[Task details]: Looking at the entries below, state how many lines contain the word "anos". Give the number alone.

[Exercise material]:

_ _ _ _

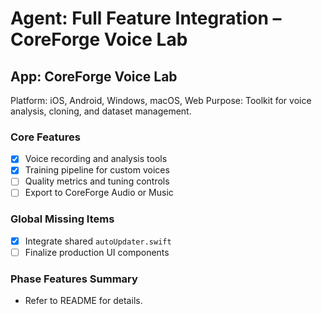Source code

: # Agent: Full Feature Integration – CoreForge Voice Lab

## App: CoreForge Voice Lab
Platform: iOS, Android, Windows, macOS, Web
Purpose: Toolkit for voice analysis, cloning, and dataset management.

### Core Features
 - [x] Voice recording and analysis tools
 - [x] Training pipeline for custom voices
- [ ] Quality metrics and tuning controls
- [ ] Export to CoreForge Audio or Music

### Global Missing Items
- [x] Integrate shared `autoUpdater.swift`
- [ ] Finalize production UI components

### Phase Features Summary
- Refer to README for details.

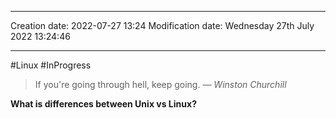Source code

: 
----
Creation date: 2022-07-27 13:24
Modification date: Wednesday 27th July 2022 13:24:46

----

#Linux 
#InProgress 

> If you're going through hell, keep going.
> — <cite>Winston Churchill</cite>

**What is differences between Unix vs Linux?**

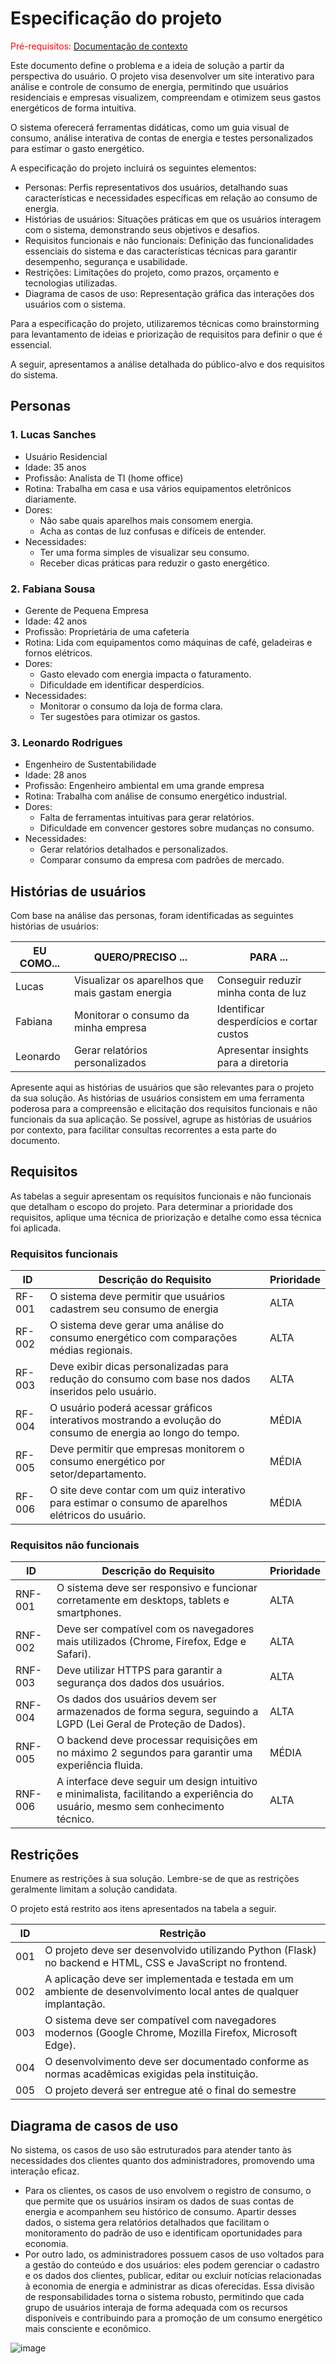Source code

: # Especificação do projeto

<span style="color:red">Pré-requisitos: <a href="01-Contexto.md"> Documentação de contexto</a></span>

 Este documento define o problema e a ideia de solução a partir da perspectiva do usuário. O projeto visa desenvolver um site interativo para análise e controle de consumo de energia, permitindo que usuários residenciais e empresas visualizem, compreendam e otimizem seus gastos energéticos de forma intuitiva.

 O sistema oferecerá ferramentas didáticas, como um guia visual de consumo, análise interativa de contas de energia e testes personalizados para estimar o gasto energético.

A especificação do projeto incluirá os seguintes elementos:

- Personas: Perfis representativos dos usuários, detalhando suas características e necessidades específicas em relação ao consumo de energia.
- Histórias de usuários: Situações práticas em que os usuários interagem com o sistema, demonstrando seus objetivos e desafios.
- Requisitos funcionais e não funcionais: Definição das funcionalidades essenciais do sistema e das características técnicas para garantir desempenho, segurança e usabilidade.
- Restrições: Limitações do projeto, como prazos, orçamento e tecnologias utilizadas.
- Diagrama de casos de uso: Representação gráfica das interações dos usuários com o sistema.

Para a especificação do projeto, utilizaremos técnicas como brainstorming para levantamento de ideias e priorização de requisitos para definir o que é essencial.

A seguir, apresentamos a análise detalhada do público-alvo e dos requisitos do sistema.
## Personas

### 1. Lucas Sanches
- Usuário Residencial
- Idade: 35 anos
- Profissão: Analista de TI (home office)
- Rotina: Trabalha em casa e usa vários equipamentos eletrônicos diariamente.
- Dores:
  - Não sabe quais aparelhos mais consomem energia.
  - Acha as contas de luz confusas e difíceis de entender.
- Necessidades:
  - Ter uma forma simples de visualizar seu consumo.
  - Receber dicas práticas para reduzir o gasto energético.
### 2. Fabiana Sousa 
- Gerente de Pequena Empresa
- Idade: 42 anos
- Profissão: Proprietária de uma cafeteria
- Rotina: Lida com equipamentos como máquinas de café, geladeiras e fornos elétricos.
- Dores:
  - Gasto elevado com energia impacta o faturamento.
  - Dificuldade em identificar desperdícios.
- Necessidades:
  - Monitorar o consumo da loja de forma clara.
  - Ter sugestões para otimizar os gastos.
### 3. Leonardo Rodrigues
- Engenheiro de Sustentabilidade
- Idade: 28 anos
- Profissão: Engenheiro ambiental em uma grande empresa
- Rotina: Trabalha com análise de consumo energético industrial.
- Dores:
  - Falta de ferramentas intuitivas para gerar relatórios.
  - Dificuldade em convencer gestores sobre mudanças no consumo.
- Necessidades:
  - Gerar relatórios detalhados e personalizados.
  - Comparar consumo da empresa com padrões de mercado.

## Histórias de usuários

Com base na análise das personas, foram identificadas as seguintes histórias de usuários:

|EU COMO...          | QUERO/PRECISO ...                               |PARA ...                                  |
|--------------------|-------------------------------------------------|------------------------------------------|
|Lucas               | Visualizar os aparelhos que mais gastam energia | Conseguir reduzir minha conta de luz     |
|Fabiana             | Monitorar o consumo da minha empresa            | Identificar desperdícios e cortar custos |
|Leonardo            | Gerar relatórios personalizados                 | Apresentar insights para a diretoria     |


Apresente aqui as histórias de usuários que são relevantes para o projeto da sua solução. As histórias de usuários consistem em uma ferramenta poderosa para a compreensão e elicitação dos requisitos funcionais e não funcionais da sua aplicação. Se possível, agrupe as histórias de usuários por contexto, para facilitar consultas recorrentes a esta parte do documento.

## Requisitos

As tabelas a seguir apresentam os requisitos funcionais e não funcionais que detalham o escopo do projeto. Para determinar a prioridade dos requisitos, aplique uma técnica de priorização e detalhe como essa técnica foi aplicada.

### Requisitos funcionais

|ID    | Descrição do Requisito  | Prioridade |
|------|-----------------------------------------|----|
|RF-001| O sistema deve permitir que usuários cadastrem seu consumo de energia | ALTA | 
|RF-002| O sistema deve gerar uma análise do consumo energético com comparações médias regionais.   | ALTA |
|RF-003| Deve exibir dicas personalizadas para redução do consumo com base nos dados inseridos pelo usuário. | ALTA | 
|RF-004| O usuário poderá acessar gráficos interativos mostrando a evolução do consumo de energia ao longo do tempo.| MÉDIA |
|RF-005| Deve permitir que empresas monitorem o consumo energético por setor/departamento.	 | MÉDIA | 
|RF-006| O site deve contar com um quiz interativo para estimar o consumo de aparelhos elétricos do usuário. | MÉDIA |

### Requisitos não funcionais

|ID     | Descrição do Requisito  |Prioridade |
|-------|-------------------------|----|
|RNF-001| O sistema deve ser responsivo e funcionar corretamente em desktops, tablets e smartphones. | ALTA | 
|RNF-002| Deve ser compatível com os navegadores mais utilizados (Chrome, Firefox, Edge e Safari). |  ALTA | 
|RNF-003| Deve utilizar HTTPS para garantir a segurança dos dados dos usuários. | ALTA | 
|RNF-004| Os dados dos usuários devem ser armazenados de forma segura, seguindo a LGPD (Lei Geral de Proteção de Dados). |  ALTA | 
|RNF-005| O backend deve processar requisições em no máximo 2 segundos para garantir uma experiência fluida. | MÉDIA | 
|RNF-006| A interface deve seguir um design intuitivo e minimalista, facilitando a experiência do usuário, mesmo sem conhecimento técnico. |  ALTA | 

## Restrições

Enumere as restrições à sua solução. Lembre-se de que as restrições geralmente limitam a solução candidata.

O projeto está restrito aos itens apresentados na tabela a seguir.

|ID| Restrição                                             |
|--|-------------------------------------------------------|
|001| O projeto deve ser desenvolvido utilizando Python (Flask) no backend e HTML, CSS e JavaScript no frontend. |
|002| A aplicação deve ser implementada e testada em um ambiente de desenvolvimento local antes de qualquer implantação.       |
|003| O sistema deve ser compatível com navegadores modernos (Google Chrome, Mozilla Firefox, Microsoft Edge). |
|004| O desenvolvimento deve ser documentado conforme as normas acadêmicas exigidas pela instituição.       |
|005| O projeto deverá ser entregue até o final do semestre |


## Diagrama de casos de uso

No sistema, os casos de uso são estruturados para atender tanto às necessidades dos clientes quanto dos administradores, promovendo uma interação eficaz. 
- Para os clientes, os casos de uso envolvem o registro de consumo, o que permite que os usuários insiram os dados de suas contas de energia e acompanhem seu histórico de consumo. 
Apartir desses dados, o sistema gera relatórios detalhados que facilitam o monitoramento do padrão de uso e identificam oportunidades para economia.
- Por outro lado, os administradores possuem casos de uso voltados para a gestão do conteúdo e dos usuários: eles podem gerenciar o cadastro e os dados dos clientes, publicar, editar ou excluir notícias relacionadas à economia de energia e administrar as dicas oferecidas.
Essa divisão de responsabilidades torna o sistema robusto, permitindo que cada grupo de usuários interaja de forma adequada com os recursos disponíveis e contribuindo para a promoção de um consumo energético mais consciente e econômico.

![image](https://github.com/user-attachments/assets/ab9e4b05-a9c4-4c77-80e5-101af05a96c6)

_ _ _ _

[Solution to the exercise]: 3